Don’t Neglect Mental Health
When recovering from addiction, you will most likely see that your mental health can be impacted. The negative thoughts and feelings that people experience when coming off drugs can affect their state of mind, and it could even potentially leave them feeling suicidal. The impact of coming off of a drug addiction and the mental health issues all compounded together could leave your friend feeling very vulnerable and isolated, so, where you can, it is wise to seek professional mental health guidance and support.
Encourage Them To Take Up A New Hobby Or Interest
Distracting your friend can help them take their minds, thoughts, and focus off their addiction. When addiction is coming to an end the person will sometimes feel very overwhelmed with the amount of free time they now have on their hands. To ensure that free time is productive and not wasted it is important to encourage your friend to take up a new hobby or interest. At first, it might be difficult to convince them, but, if you stick with it persistence will pay off.
Focus On Positivity
Addiction is negative, and this period in your friends’ life is most likely to be one of the most negative times they have ever faced. Whether they are doing it alone, or they have a partner helping them, times can still be stressful. Focusing on positivity, and adopting a positive approach will help to make things easier, and the positivity will help even the darkest of days feel that little bit brighter. The negativity can be draining on everyone involved so remain positive and upbeat where you can.
Provide A Listening Ear
It is good to talk, and it is good to share, but you may find that your friend needs you to listen more than you know. Encourage them to share their experiences when they feel confident enough too, and comfortable enough too, but don’t force them to disclose any information they may be uncomfortable sharing. Listen to everything they have to say and be non-judgmental, they may be looking for solace, but most definitely they will be looking for someone who will listen to them without judging.
Empathize With Your Friend
Showing empathy shows that you care. Understanding your friends; situation and empathizing with what they are feeling will show them that you genuinely care. Care is important at this time as your friend is probably feeling very fragile and tender. When you show empathy it shows that you have listened and that you are a good support system which is ultimately what your friend needs the most at this time.
Make Time For Your Friend
You cannot buy time but you can give time, and you can share time. Even if you can only spare a few minutes each day you will see the difference it makes to your friend. You will never really know what they are going through, but if you give them time as and where you can, you will be providing them with an outlet that is ready and waiting for them to use at any time.
Be Respectful And Wait It Out With Them
As previously mentioned the recovery process is not instantaneous. It can take time to wean people off their addiction completely. For example, they may be reliant on a small quantity of whatever it is they are addicted to for a few months before they are completely free, so be respectful to their needs, wants, and requirements, and ensure that you strap yourself in for the long haul.

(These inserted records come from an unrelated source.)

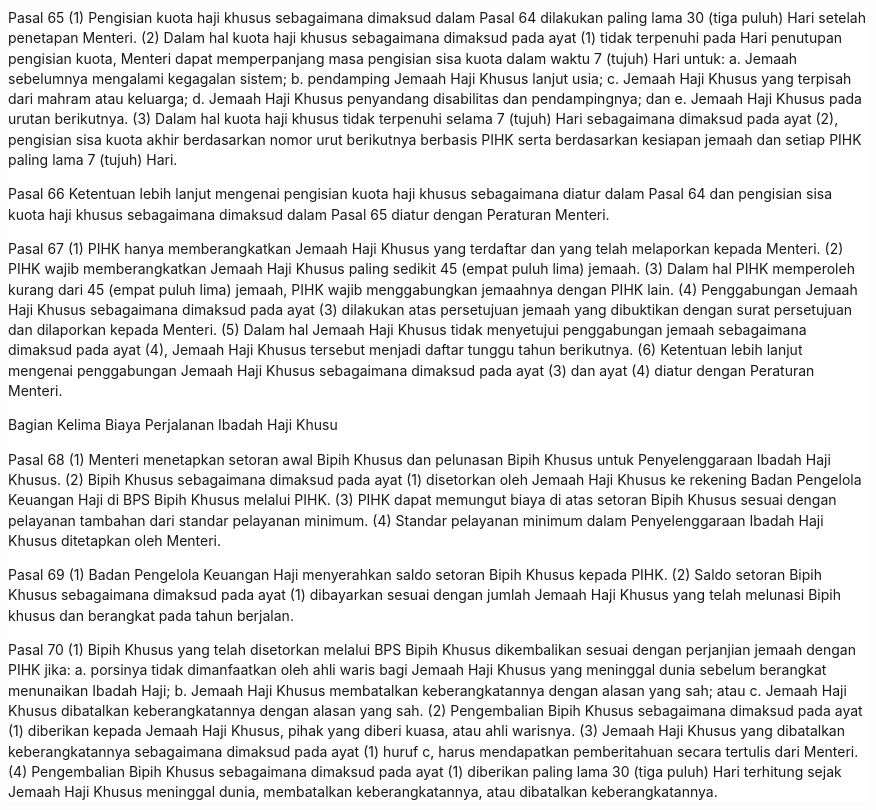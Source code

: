 Pasal 65
(1) Pengisian kuota haji khusus sebagaimana dimaksud dalam Pasal 64 dilakukan paling lama 30 (tiga puluh) Hari setelah penetapan Menteri. (2) Dalam hal kuota haji khusus sebagaimana dimaksud pada ayat (1) tidak terpenuhi pada Hari penutupan pengisian kuota, Menteri dapat memperpanjang masa pengisian sisa kuota dalam waktu 7 (tujuh) Hari untuk:
a. Jemaah sebelumnya mengalami kegagalan sistem;
b. pendamping Jemaah Haji Khusus lanjut usia;
c. Jemaah Haji Khusus yang terpisah dari mahram atau keluarga;
d. Jemaah Haji Khusus penyandang disabilitas dan pendampingnya; dan
e. Jemaah Haji Khusus pada urutan berikutnya.
(3) Dalam hal kuota haji khusus tidak terpenuhi selama 7 (tujuh) Hari sebagaimana dimaksud pada ayat (2), pengisian sisa kuota akhir berdasarkan nomor urut berikutnya berbasis PIHK serta berdasarkan kesiapan jemaah dan setiap PIHK paling lama 7 (tujuh) Hari.

Pasal 66
Ketentuan lebih lanjut mengenai pengisian kuota haji khusus sebagaimana diatur dalam Pasal 64 dan pengisian sisa kuota haji khusus sebagaimana dimaksud dalam Pasal 65 diatur dengan Peraturan Menteri.

Pasal 67
(1) PIHK hanya memberangkatkan Jemaah Haji Khusus yang terdaftar dan yang telah melaporkan kepada Menteri.
(2) PIHK wajib memberangkatkan Jemaah Haji Khusus paling sedikit 45 (empat puluh lima) jemaah.
(3) Dalam hal PIHK memperoleh kurang dari 45 (empat puluh lima) jemaah, PIHK wajib menggabungkan jemaahnya dengan PIHK lain.
(4) Penggabungan Jemaah Haji Khusus sebagaimana dimaksud pada ayat (3) dilakukan atas persetujuan jemaah yang dibuktikan dengan surat persetujuan dan dilaporkan kepada Menteri. 
(5) Dalam hal Jemaah Haji Khusus tidak menyetujui penggabungan jemaah sebagaimana dimaksud pada ayat (4), Jemaah Haji Khusus tersebut menjadi daftar tunggu tahun berikutnya.
(6) Ketentuan lebih lanjut mengenai penggabungan Jemaah Haji Khusus sebagaimana dimaksud pada ayat (3) dan ayat (4) diatur dengan Peraturan Menteri. 

Bagian Kelima
Biaya Perjalanan Ibadah Haji Khusu

Pasal 68
(1) Menteri menetapkan setoran awal Bipih Khusus dan pelunasan Bipih Khusus untuk Penyelenggaraan Ibadah Haji Khusus.
(2) Bipih Khusus sebagaimana dimaksud pada ayat (1) disetorkan oleh Jemaah Haji Khusus ke rekening Badan Pengelola Keuangan Haji di BPS Bipih Khusus melalui PIHK.
(3) PIHK dapat memungut biaya di atas setoran Bipih Khusus sesuai dengan pelayanan tambahan dari standar pelayanan minimum.
(4) Standar pelayanan minimum dalam Penyelenggaraan Ibadah Haji Khusus ditetapkan oleh Menteri.

Pasal 69
(1) Badan Pengelola Keuangan Haji menyerahkan saldo setoran Bipih Khusus kepada PIHK.
(2) Saldo setoran Bipih Khusus sebagaimana dimaksud pada ayat (1) dibayarkan sesuai dengan jumlah Jemaah Haji Khusus yang telah melunasi Bipih khusus dan berangkat pada tahun berjalan. 

Pasal 70
(1) Bipih Khusus yang telah disetorkan melalui BPS Bipih Khusus dikembalikan sesuai dengan perjanjian jemaah dengan PIHK jika:
a. porsinya tidak dimanfaatkan oleh ahli waris bagi Jemaah Haji Khusus yang meninggal dunia sebelum berangkat menunaikan Ibadah Haji;
b. Jemaah Haji Khusus membatalkan keberangkatannya dengan alasan yang sah; atau
c. Jemaah Haji Khusus dibatalkan keberangkatannya dengan alasan yang sah.
(2) Pengembalian Bipih Khusus sebagaimana dimaksud pada ayat (1) diberikan kepada Jemaah Haji Khusus, pihak yang diberi kuasa, atau ahli warisnya.
(3) Jemaah Haji Khusus yang dibatalkan keberangkatannya sebagaimana dimaksud pada ayat (1) huruf c, harus mendapatkan pemberitahuan secara tertulis dari Menteri.
(4) Pengembalian Bipih Khusus sebagaimana dimaksud pada ayat (1) diberikan paling lama 30 (tiga puluh) Hari terhitung sejak Jemaah Haji Khusus meninggal dunia, membatalkan keberangkatannya, atau dibatalkan keberangkatannya.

Recovering from an addiction, and helping a friend come to terms with everything that is going on in their life can be upsetting, and it can be mentally draining for you too. So, even though you are there for your friend you also need to ensure that you are there for yourself too. It can take a lot out of you, and it can negatively impact your life and your relationships, so you must seek guidance and advice when necessary. Do not just soldier on through the bad times, instead get the help you and your friend need. Never be embarrassed to ask for help and support, as somewhere there is someone who has been through what you and your friend are currently facing.